Newsletter No. 26
JANUARY 2005


Do ‘moderate’ demands by labour create jobs and investment?

Recent Finnish research shows what happens to corporate sector profits when workers practise wage discipline and constraint.

The research shows, in summary, that “wage discipline is reflected primarily in growth of dividends, not in a growth in investment that would improve employment”. Finnish corporations paid out 64 billion euros in dividends between 1994-2003 and invested 21 billion euros in machinery, equipment and plant. In contrast, they paid out 7 billion euros in dividends in the 1980s, while investing over 50 billion euros in Finland.

Employers do not spruik this story when they demand as small as possible wage increases, supposedly so they can invest and create new jobs.

Operating profits and turnover in Finland grew ‘at an astounding rate’ in the 1990s and dividends clearly outstripped corporate tax payments.

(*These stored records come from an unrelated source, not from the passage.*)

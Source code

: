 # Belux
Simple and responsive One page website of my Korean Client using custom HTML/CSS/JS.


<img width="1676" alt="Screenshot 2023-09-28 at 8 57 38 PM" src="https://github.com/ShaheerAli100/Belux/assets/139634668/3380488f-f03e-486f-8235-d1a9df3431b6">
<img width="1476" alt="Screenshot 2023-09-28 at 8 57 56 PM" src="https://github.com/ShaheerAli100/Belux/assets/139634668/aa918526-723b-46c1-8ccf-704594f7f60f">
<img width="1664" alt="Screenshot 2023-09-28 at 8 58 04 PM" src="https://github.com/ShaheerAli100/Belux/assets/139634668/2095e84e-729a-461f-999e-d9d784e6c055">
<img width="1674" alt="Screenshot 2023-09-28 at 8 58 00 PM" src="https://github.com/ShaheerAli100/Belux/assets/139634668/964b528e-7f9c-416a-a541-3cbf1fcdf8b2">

Yet public sector spending was seen as unaffordable and slashed, while the Finnish corporate sector ‘streamlined’ by shedding 50,000 staff from 1996, even though real wage levels stagnated in that time.

Corporations invested most of their after-tax revenue in group companies or on acquisitions, including privatised ex-public sector enterprises, rather than on creating anything new. More than 60 per cent of this spending was outside Finland, as the companies aimed to conquer new markets (see http://www.helsinginsanomat.fi/english/article/1076153931251)

From the point of view of business shorter work hours without reducing pay is only another way of getting a wage rise. Workers are seen only as a cost, from which most value must be extracted; and human needs are ignored as far as possible.

If workers have the power to take a wage rise, we also have the power to extract reduced hours and reorganise our work lives, so our work fits in with our other life needs. In this era of enhanced productivity, super profits and slow (full-time) jobs growth, we should make both demands equally.